Para entonces, Pedraza ya había empezado a activar sus contactos. El dirigente estaba en comunicación con Juan José Riquelme, un agente de la SIDE que solía dar como referencia a Carlos Guillermo Suárez Mason, el comandante del Primer Cuerpo de Ejército durante la dictadura. Riquelme solía funcionar como operador de sectores de la Iglesia vinculados a represores –como el exobispo castrense Antonio Baseotto– y convocaba a jueces a los cursos que se impartían en la Escuela Nacional de Inteligencia (ENI).
Pedraza se comunicaba tanto con Riquelme como con Octavio Aráoz de Lamadrid. Para entonces, Aráoz de Lamadrid ya no era juez federal: había renunciado para dedicarse a la profesión. Pero seguía conservando buenos contactos. Aráoz de Lamadrid había sido un funcionario cercano a Eduardo Riggi, juez de la Cámara Federal de Casación Penal.
La principal apuesta de Pedraza era que el expediente cayera en la Sala III de Casación, donde estaba Riggi, para que le garantizara votos favorables para la libertad de los imputados o la revocatoria de los procesamientos. Para que el expediente aterrizara en la Sala III era indispensable manipular el sistema de sorteos. En la oficina a cargo estaba Ameghino Escobar, que también había trabajado con Riggi y Aráoz de Lamadrid.
Los servicios no eran gratuitos. El 1 de febrero de 2011, Ángel Stafforini, contador de la UF, sacó 50.000 dólares de una caja de seguridad y se encaminó junto con la abogada Susana Planas hasta el estudio de Aráoz de Lamadrid. Al rato llegó Riquelme. Y, poco después, hubo un allanamiento. En la causa están las escuchas que describen la trama.
Antes de que el TOF 8 dictara sentencia, Aráoz de Lamadrid pronunció sus últimas palabras. Dijo que todo había sido una operación de Riquelme, que no llegó a juicio –al igual que Pedraza– porque murió antes, y que él había sido víctima de una “manipulación psicológica”.
Susana Planas también habló. Fue breve. Solo dijo que era inocente. En su caso, fue absuelta por el TOF, tal como había pedido la fiscalía encabezada por Marcelo Colombo.
Los jueces Nicolás Toselli, María Gabriela López Iñíguez y Sabrina Namer condenaron a Aráoz de Lamadrid a cinco años de prisión y a Ameghino Escobar a tres años –de ejecución condicional-- por tráfico de influencias.
En el caso de Stafforini, el TOF dio por acreditado que existió el delito de cohecho agravado, pero lo salvó la prescripción. La causa demoró quince años en llegar a juicio.
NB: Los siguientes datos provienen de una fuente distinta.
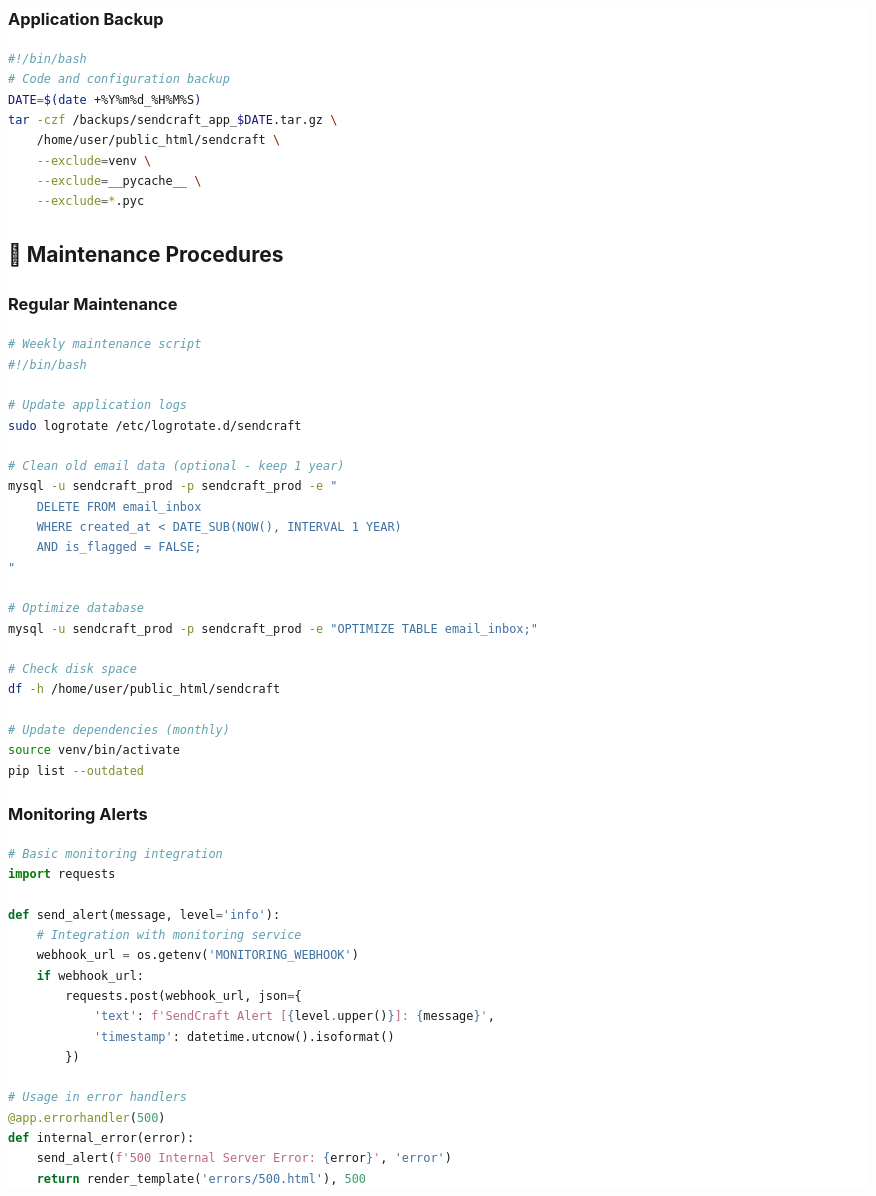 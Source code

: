 ### Application Backup
```bash
#!/bin/bash
# Code and configuration backup
DATE=$(date +%Y%m%d_%H%M%S)
tar -czf /backups/sendcraft_app_$DATE.tar.gz \
    /home/user/public_html/sendcraft \
    --exclude=venv \
    --exclude=__pycache__ \
    --exclude=*.pyc
```

## 🔄 Maintenance Procedures

### Regular Maintenance
```bash
# Weekly maintenance script
#!/bin/bash

# Update application logs
sudo logrotate /etc/logrotate.d/sendcraft

# Clean old email data (optional - keep 1 year)
mysql -u sendcraft_prod -p sendcraft_prod -e "
    DELETE FROM email_inbox 
    WHERE created_at < DATE_SUB(NOW(), INTERVAL 1 YEAR) 
    AND is_flagged = FALSE;
"

# Optimize database
mysql -u sendcraft_prod -p sendcraft_prod -e "OPTIMIZE TABLE email_inbox;"

# Check disk space
df -h /home/user/public_html/sendcraft

# Update dependencies (monthly)
source venv/bin/activate
pip list --outdated
```

### Monitoring Alerts
```python
# Basic monitoring integration
import requests

def send_alert(message, level='info'):
    # Integration with monitoring service
    webhook_url = os.getenv('MONITORING_WEBHOOK')
    if webhook_url:
        requests.post(webhook_url, json={
            'text': f'SendCraft Alert [{level.upper()}]: {message}',
            'timestamp': datetime.utcnow().isoformat()
        })

# Usage in error handlers
@app.errorhandler(500)
def internal_error(error):
    send_alert(f'500 Internal Server Error: {error}', 'error')
    return render_template('errors/500.html'), 500
```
Stafforini mantiene o mantuvo vínculos societarios con el actual jefe de la SIDE, Cristian Auguadra.
“El valor del juicio es, entre otras cosas, haber mostrado la trama de funcionamiento de un sector de Comodoro Py –sin pretender abarcarlo todo– y las relaciones entre distintos factores de poder, como la Unión Ferroviaria, agentes de inteligencia –orgánicos e inorgánicos– y sectores judiciales. El proceso permitió ver cómo se fue armando esa red y el tipo de lobby judicial que termina siendo determinante para el avance o el freno de ciertas causas, sobre todo cuando involucran a personas poderosas”, le dijo a Página/12 Paula Litvachky, directora ejecutiva del Centro de Estudios Legales y Sociales (CELS), que actuó como querellante.